TASK DESCRIPTION — In the entries below, filter for the word "child" and copy every matching line.

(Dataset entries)
- Opening Delimiter -

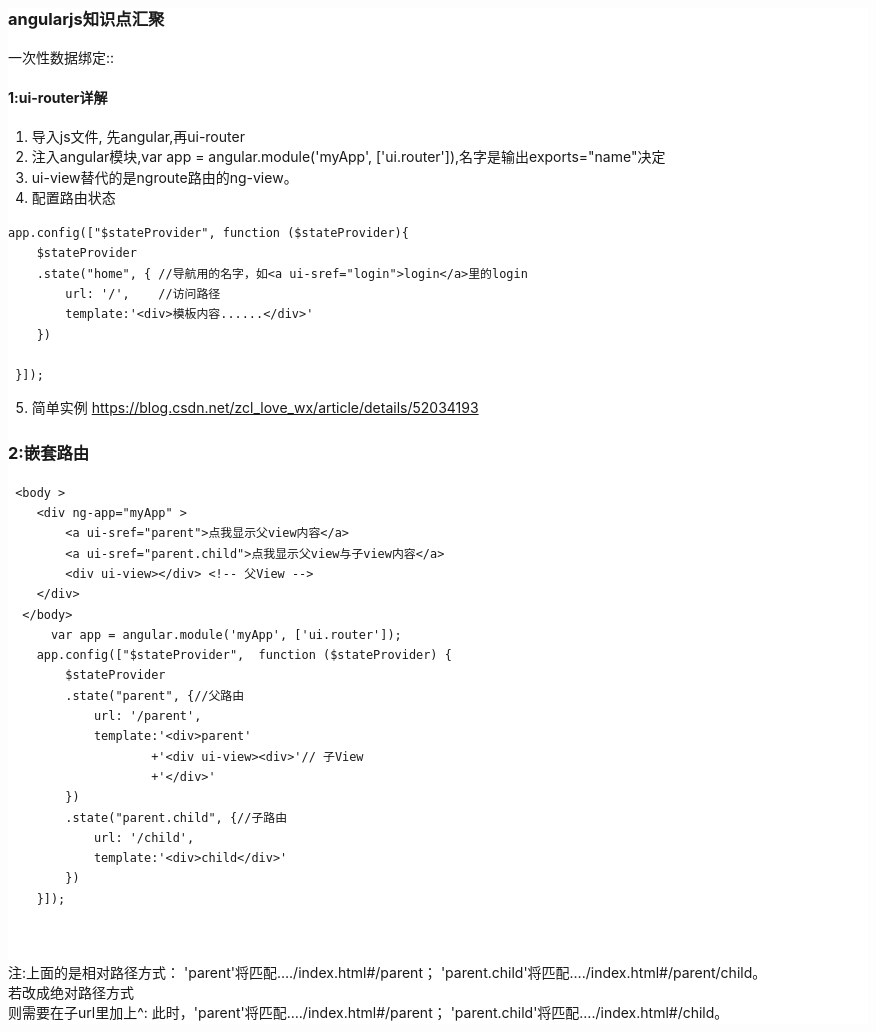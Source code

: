 ### angularjs知识点汇聚
一次性数据绑定::

#### 1:ui-router详解
1. 导入js文件, 先angular,再ui-router
2. 注入angular模块,var app = angular.module('myApp', ['ui.router']),名字是输出exports="name"决定
3. ui-view替代的是ngroute路由的ng-view。
4. 配置路由状态  
```
app.config(["$stateProvider", function ($stateProvider){       
    $stateProvider     
    .state("home", { //导航用的名字，如<a ui-sref="login">login</a>里的login
        url: '/',    //访问路径 
        template:'<div>模板内容......</div>'
    })      

 }]);
```
5. 简单实例 https://blog.csdn.net/zcl_love_wx/article/details/52034193

### 2:嵌套路由

```
 <body >    
    <div ng-app="myApp" >
        <a ui-sref="parent">点我显示父view内容</a>
        <a ui-sref="parent.child">点我显示父view与子view内容</a>
        <div ui-view></div> <!-- 父View -->      
    </div>  
  </body>
      var app = angular.module('myApp', ['ui.router']);   
    app.config(["$stateProvider",  function ($stateProvider) {      
        $stateProvider     
        .state("parent", {//父路由
            url: '/parent',  
            template:'<div>parent'
                    +'<div ui-view><div>'// 子View
                    +'</div>'
        })      
        .state("parent.child", {//子路由
            url: '/child',    
            template:'<div>child</div>'
        })     
    }]);
  
  
```
注:上面的是相对路径方式： 
'parent'将匹配…./index.html#/parent； 'parent.child'将匹配…./index.html#/parent/child。   
若改成绝对路径方式  
则需要在子url里加上^:
此时，'parent'将匹配…./index.html#/parent； 'parent.child'将匹配…./index.html#/child。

- Closing Delimiter -

YOUR RESPONSE —
        <a ui-sref="parent.child">点我显示父view与子view内容</a>
        .state("parent.child", {//子路由
            url: '/child',    
            template:'<div>child</div>'
'parent'将匹配…./index.html#/parent； 'parent.child'将匹配…./index.html#/parent/child。   
此时，'parent'将匹配…./index.html#/parent； 'parent.child'将匹配…./index.html#/child。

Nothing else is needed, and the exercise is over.